Your credit score is a number that reflects the activity on your credit file. It’s a quick measure of how credit worthy you are, but the activity on your credit file or history is what determines this score. Your credit file includes more comprehensive information (24 months’ worth) such as applications for credit, credit accounts, recent repayments, and any defaults. Your credit file is usually created the first time you apply for credit or default on a payment, or where public record information is created about you. You can get a free copy of your credit file with Equifax.

Myth 2: Credit scores only matter when I want to take out a home loan

Your credit score is a handy snapshot of your credit worthiness that enables anyone who’s extending credit to you to ensure that you’re able to meet your payments. Whether it’s financing a car or applying for an overdraft, lenders have an obligation to lend responsibly and they do that by using your credit file. Additionally, your credit file can be used by potential employers for certain roles (with your permission) to ensure you’re financially responsible.

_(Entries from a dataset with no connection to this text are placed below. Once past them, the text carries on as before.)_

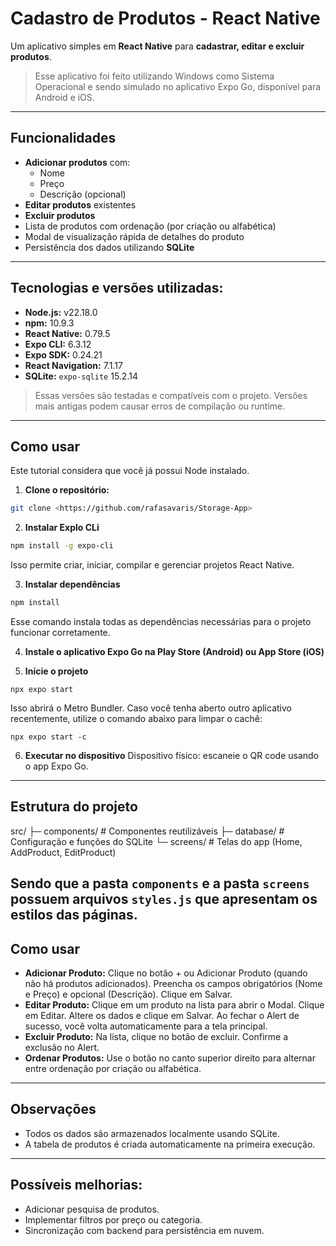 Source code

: # Cadastro de Produtos - React Native

Um aplicativo simples em **React Native** para **cadastrar, editar e excluir produtos**.

> Esse aplicativo foi feito utilizando Windows como Sistema Operacional e sendo simulado no aplicativo Expo Go, disponível para Android e iOS.

---

## Funcionalidades

- **Adicionar produtos** com:
  - Nome
  - Preço
  - Descrição (opcional)
- **Editar produtos** existentes
- **Excluir produtos**
- Lista de produtos com ordenação (por criação ou alfabética)
- Modal de visualização rápida de detalhes do produto
- Persistência dos dados utilizando **SQLite**

---

## Tecnologias e versões utilizadas:

- **Node.js:** v22.18.0
- **npm:** 10.9.3
- **React Native:** 0.79.5
- **Expo CLI:** 6.3.12
- **Expo SDK:** 0.24.21
- **React Navigation:** 7.1.17
- **SQLite:** `expo-sqlite` 15.2.14 

> Essas versões são testadas e compatíveis com o projeto. Versões mais antigas podem causar erros de compilação ou runtime.

---

## Como usar


Este tutorial considera que você já possui Node instalado.

1. **Clone o repositório:**

```bash
git clone <https://github.com/rafasavaris/Storage-App>
```

2. **Instalar Explo CLi**
```bash
npm install -g expo-cli
```
Isso permite criar, iniciar, compilar e gerenciar projetos React Native.


3. **Instalar dependências**
```bash
npm install
```
Esse comando instala todas as dependências necessárias para o projeto funcionar corretamente.

4. **Instale o aplicativo Expo Go na Play Store (Android) ou App Store (iOS)**

5. **Inicie o projeto**
```
npx expo start
```
Isso abrirá o Metro Bundler. Caso você tenha aberto outro aplicativo recentemente, utilize o comando abaixo para limpar o cachê:
```
npx expo start -c
```

6. **Executar no dispositivo**
Dispositivo físico: escaneie o QR code usando o app Expo Go.

---

## Estrutura do projeto
src/
 ├─ components/         # Componentes reutilizáveis
 ├─ database/           # Configuração e funções do SQLite
 └─ screens/            # Telas do app (Home, AddProduct, EditProduct)

Sendo que a pasta ```components``` e a pasta ```screens``` possuem arquivos ```styles.js``` que apresentam os estilos das páginas.
---

## Como usar
* **Adicionar Produto:** Clique no botão + ou Adicionar Produto (quando não há produtos adicionados). Preencha os campos obrigatórios (Nome e Preço) e opcional (Descrição). Clique em Salvar.
* **Editar Produto:** Clique em um produto na lista para abrir o Modal. Clique em Editar. Altere os dados e clique em Salvar. Ao fechar o Alert de sucesso, você volta automaticamente para a tela principal.
* **Excluir Produto:** Na lista, clique no botão de excluir. Confirme a exclusão no Alert.
* **Ordenar Produtos:** Use o botão no canto superior direito para alternar entre ordenação por criação ou alfabética.

---

## Observações
* Todos os dados são armazenados localmente usando SQLite.
* A tabela de produtos é criada automaticamente na primeira execução.

---

## Possíveis melhorias:
* Adicionar pesquisa de produtos.
* Implementar filtros por preço ou categoria.
* Sincronização com backend para persistência em nuvem.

Myth 3: Myth: My credit score focuses on negative things about me

Your credit score is a number that reflects positive and negative credit behaviour. New Zealand’s commitment to comprehensive credit reporting means that lenders can see your repayment history for each line of credit over a 24 month period. If you’re making repayments on time, lenders can see that positive behaviour and reward it accordingly. Likewise, if you have a default on your file, lenders may still extend credit if they can see that everything else is in order. They may, however, charge a higher interest rate.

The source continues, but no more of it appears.